* Work order
Every line from the one with "f = \left\langle" to the one with "On a en moyenne", including those two, is to be copied exactly; all other lines of the entries below are left out.

* Extracted data
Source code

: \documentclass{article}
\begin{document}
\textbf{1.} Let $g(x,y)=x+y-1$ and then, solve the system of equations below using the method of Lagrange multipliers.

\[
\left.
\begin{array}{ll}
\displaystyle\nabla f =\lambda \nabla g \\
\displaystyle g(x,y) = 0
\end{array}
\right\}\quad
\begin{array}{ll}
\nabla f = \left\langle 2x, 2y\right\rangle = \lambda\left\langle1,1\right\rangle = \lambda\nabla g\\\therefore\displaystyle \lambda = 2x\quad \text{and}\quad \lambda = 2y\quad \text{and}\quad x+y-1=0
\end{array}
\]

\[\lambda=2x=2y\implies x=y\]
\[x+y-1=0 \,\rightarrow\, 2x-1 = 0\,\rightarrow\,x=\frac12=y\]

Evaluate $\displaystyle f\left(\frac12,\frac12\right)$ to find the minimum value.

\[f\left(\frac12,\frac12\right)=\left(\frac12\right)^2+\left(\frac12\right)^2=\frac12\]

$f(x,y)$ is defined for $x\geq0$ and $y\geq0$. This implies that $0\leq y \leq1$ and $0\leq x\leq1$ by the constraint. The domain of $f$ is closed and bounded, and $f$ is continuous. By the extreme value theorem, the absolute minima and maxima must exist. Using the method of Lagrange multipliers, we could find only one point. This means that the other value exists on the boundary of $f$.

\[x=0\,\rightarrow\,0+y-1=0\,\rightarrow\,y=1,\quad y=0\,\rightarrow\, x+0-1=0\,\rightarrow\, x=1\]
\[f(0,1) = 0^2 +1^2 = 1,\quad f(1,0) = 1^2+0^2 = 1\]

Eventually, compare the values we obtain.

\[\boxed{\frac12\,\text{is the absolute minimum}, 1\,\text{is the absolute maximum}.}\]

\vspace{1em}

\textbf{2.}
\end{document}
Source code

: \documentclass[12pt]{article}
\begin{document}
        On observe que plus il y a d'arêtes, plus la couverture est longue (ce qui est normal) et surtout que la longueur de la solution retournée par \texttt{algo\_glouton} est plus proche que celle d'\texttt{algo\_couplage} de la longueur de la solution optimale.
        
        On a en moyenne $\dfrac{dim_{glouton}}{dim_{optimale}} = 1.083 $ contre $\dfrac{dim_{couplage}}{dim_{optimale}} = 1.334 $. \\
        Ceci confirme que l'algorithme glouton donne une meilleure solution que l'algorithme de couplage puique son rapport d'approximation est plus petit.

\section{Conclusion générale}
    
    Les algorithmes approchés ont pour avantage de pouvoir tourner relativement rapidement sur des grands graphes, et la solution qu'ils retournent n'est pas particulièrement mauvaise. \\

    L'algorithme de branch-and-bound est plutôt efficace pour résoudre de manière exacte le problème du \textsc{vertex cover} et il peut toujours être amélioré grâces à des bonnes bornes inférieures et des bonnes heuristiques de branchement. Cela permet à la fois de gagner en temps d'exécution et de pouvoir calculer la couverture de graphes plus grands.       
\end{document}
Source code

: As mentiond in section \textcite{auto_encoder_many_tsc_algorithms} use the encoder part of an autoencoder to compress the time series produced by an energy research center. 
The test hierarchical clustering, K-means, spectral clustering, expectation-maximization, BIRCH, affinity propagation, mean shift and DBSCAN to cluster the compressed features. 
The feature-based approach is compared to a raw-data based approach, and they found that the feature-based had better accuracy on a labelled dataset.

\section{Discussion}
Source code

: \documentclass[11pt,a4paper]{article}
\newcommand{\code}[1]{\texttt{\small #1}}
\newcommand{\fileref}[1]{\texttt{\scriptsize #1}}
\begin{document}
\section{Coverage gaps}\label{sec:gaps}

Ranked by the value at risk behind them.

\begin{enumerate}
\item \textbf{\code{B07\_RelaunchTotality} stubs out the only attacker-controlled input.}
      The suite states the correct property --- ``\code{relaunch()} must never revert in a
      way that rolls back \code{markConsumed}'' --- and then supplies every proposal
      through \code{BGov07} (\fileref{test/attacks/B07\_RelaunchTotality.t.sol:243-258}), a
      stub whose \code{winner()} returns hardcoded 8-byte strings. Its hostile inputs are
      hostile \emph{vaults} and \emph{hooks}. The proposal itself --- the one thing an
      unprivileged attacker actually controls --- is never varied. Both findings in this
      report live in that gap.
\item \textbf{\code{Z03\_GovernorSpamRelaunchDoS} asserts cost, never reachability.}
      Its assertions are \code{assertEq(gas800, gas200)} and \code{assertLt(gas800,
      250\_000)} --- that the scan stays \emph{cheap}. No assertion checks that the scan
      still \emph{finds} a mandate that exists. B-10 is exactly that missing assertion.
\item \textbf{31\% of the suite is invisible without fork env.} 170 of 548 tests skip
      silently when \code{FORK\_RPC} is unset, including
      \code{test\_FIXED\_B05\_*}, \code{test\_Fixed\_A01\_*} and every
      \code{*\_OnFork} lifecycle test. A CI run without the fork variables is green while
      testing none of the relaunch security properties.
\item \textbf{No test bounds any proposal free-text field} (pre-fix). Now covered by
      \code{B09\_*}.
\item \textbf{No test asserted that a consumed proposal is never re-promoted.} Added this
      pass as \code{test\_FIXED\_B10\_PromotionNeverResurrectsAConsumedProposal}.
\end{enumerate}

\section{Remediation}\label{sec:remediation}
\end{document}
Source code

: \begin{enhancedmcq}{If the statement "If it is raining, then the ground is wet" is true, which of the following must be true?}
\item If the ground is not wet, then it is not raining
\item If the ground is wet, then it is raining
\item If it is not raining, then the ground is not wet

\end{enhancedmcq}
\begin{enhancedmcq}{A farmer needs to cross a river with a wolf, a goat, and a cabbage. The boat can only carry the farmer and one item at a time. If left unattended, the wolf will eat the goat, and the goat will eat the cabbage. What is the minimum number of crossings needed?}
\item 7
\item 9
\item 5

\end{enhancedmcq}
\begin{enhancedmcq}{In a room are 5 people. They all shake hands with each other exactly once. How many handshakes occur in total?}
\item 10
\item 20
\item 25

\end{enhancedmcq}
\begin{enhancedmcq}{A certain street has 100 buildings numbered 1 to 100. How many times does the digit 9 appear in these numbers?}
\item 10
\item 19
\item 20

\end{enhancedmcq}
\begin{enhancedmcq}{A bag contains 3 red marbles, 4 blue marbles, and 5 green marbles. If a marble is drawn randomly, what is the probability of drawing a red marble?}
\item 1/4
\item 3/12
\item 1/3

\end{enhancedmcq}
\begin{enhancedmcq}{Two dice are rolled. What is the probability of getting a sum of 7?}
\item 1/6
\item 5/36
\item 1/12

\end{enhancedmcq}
--
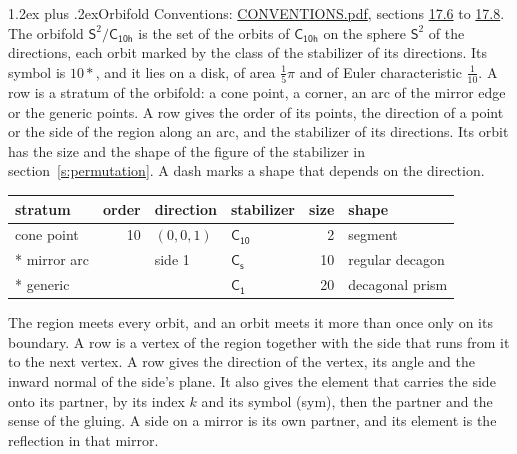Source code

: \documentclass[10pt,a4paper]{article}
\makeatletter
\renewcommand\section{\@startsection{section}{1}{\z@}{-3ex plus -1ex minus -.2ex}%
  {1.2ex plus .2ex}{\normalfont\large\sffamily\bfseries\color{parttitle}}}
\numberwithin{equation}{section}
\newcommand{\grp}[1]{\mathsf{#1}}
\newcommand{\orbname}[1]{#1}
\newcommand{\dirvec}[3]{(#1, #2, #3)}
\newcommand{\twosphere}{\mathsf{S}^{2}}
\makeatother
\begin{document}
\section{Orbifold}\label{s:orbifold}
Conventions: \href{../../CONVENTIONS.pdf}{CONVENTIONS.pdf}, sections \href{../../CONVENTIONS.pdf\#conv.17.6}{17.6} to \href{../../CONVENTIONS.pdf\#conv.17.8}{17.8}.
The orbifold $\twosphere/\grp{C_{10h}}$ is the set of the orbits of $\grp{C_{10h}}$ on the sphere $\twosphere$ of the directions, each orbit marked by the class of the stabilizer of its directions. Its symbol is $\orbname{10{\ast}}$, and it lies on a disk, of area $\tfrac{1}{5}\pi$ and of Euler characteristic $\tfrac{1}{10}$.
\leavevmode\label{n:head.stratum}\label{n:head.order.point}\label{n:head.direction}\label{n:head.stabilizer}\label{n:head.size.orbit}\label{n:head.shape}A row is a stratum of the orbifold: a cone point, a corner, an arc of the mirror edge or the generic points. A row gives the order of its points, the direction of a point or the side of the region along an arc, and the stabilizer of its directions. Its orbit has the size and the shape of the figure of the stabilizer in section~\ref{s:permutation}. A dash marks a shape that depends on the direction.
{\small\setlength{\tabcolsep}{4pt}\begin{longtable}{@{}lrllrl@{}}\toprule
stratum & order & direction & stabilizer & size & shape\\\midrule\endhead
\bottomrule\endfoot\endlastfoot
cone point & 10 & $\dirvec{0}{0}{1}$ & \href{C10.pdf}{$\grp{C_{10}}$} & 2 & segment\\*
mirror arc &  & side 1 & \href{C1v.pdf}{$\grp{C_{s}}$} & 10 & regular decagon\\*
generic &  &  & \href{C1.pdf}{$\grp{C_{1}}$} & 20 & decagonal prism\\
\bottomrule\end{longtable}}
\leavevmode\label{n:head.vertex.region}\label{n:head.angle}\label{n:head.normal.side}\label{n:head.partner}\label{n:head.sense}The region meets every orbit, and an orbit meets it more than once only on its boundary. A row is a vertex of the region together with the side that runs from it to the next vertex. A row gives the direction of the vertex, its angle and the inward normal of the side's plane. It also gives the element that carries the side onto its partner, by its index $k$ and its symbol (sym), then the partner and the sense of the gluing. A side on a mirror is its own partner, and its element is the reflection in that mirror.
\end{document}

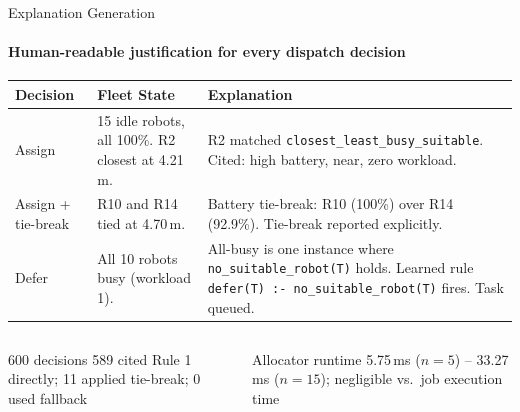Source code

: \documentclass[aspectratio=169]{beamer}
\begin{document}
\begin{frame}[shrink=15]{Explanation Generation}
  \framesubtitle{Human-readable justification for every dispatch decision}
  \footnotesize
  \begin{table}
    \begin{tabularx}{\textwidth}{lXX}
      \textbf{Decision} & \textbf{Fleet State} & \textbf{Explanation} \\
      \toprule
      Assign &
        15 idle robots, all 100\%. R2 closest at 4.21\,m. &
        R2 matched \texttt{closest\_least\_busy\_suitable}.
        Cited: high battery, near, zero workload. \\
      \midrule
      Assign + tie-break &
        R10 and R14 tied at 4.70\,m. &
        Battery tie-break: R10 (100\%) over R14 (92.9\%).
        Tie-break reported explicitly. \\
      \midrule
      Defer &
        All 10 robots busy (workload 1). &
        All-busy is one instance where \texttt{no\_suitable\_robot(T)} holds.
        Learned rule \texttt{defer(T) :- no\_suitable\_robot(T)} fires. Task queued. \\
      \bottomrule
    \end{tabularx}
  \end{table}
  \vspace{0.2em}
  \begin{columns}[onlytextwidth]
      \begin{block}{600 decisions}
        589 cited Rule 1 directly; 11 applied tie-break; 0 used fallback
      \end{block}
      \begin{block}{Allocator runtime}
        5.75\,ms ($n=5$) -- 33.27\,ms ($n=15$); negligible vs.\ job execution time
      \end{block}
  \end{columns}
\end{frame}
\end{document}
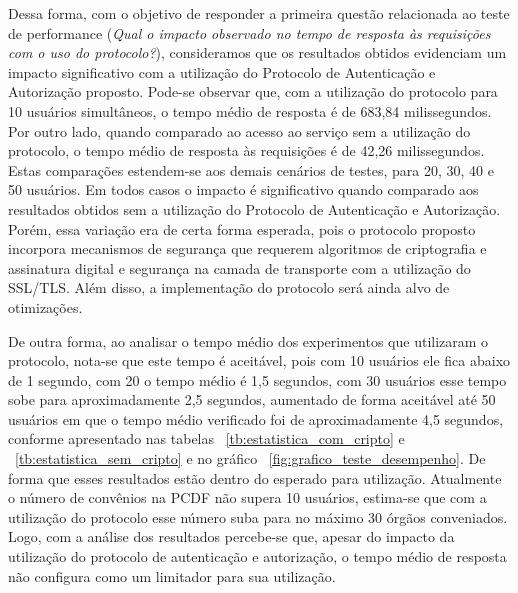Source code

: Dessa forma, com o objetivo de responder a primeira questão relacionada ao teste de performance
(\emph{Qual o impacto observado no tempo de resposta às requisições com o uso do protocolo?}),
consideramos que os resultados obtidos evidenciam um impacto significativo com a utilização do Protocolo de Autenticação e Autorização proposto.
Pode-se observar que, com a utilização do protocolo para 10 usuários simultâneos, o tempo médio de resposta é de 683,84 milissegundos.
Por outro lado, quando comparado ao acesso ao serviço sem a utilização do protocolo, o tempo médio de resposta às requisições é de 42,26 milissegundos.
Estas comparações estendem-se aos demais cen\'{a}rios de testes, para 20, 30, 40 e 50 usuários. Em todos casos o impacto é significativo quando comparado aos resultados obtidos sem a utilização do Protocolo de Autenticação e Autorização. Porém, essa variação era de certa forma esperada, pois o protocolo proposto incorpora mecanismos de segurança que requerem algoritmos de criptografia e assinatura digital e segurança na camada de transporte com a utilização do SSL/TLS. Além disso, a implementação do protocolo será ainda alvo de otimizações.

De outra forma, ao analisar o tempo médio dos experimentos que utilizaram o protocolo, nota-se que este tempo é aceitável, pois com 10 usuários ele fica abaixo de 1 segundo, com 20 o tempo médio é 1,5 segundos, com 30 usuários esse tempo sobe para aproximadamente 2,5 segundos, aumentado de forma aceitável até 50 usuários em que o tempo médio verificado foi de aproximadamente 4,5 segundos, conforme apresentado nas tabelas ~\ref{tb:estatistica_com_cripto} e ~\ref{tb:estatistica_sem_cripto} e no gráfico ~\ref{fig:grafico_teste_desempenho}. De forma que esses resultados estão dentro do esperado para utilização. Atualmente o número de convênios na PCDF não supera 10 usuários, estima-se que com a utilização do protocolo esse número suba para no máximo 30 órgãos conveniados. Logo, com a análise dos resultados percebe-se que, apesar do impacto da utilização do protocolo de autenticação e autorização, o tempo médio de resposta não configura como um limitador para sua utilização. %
==
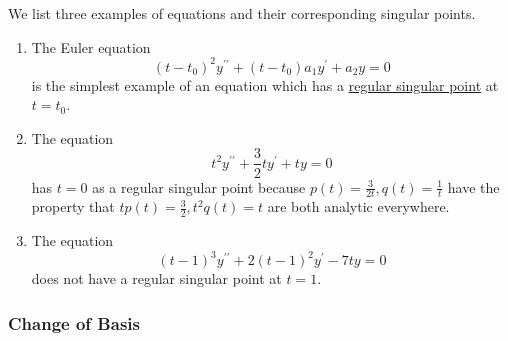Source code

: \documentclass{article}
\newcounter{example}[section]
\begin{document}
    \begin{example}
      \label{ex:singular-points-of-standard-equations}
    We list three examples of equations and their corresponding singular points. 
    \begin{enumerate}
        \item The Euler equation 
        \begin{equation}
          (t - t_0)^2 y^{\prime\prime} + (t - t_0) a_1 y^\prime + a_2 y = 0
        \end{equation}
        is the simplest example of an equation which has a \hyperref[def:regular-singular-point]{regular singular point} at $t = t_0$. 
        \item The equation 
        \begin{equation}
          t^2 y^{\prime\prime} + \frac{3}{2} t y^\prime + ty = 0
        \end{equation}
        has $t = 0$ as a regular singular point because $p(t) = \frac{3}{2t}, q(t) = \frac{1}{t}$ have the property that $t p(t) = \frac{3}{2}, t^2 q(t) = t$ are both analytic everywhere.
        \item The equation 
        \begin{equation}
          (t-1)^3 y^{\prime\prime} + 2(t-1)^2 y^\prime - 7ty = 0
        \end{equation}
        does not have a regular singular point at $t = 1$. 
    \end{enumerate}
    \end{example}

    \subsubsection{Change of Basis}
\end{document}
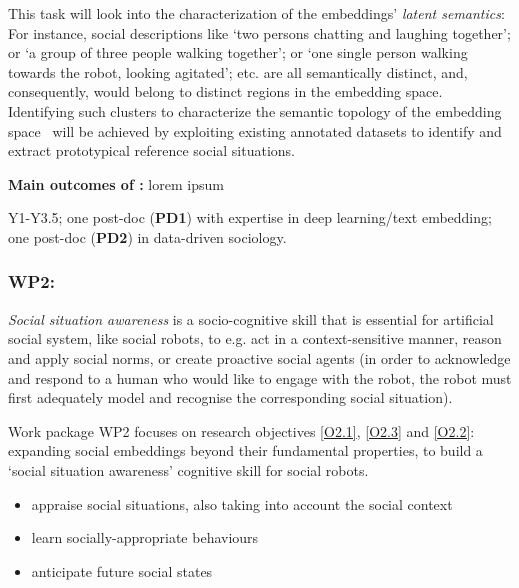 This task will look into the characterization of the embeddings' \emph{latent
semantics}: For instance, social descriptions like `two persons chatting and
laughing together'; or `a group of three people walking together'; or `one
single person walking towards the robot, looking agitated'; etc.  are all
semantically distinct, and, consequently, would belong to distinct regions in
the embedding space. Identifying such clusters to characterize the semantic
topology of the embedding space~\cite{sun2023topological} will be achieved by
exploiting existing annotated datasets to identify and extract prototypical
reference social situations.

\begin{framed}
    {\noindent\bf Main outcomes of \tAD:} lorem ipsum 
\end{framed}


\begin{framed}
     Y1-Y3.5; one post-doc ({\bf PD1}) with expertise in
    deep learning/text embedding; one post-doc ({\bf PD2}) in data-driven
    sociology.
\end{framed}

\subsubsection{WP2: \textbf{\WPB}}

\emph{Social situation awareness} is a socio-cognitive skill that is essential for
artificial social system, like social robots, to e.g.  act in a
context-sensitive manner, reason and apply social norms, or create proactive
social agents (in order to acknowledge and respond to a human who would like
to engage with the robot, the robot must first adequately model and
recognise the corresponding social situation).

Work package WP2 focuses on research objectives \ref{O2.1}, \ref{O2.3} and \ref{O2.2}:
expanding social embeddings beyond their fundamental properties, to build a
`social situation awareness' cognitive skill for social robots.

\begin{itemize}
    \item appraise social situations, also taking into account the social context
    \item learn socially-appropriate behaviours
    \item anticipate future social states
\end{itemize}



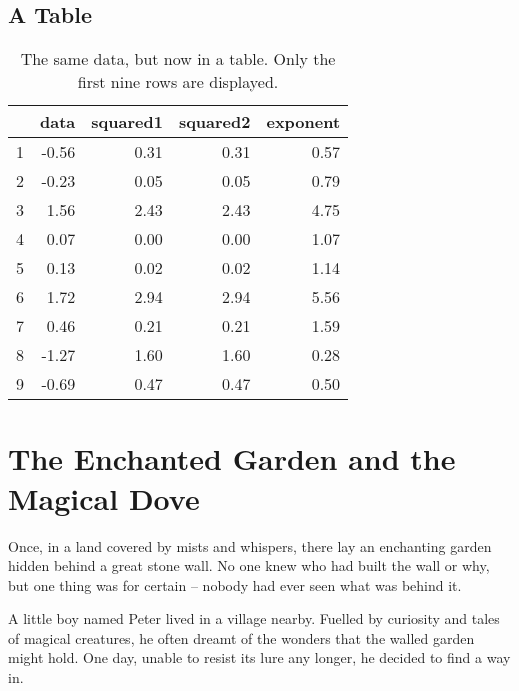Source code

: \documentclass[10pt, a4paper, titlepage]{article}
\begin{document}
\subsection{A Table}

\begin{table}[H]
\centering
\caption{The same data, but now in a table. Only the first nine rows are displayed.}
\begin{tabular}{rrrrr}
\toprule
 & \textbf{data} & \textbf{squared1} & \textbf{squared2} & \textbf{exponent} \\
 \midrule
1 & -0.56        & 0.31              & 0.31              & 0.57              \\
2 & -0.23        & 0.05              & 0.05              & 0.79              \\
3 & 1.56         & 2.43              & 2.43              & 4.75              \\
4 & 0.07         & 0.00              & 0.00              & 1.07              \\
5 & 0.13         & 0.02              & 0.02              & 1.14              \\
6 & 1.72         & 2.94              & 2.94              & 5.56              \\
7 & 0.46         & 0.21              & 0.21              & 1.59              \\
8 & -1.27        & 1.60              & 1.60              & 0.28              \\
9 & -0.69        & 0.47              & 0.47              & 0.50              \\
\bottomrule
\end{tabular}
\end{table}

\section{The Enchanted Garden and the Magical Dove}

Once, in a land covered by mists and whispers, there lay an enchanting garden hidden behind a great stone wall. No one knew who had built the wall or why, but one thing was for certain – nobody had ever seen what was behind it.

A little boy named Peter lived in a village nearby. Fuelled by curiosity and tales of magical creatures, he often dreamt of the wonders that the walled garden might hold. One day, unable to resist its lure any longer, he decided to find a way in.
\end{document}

* Result
\nabla f = \left\langle 2x, 2y\right\rangle = \lambda\left\langle1,1\right\rangle = \lambda\nabla g\\\therefore\displaystyle \lambda = 2x\quad \text{and}\quad \lambda = 2y\quad \text{and}\quad x+y-1=0
\end{array}
\]

\[\lambda=2x=2y\implies x=y\]
\[x+y-1=0 \,\rightarrow\, 2x-1 = 0\,\rightarrow\,x=\frac12=y\]

Evaluate $\displaystyle f\left(\frac12,\frac12\right)$ to find the minimum value.

\[f\left(\frac12,\frac12\right)=\left(\frac12\right)^2+\left(\frac12\right)^2=\frac12\]

$f(x,y)$ is defined for $x\geq0$ and $y\geq0$. This implies that $0\leq y \leq1$ and $0\leq x\leq1$ by the constraint. The domain of $f$ is closed and bounded, and $f$ is continuous. By the extreme value theorem, the absolute minima and maxima must exist. Using the method of Lagrange multipliers, we could find only one point. This means that the other value exists on the boundary of $f$.

\[x=0\,\rightarrow\,0+y-1=0\,\rightarrow\,y=1,\quad y=0\,\rightarrow\, x+0-1=0\,\rightarrow\, x=1\]
\[f(0,1) = 0^2 +1^2 = 1,\quad f(1,0) = 1^2+0^2 = 1\]

Eventually, compare the values we obtain.

\[\boxed{\frac12\,\text{is the absolute minimum}, 1\,\text{is the absolute maximum}.}\]

\vspace{1em}

\textbf{2.}
\end{document}
Source code

: \documentclass[12pt]{article}
\begin{document}
        On observe que plus il y a d'arêtes, plus la couverture est longue (ce qui est normal) et surtout que la longueur de la solution retournée par \texttt{algo\_glouton} est plus proche que celle d'\texttt{algo\_couplage} de la longueur de la solution optimale.
        
        On a en moyenne $\dfrac{dim_{glouton}}{dim_{optimale}} = 1.083 $ contre $\dfrac{dim_{couplage}}{dim_{optimale}} = 1.334 $. \\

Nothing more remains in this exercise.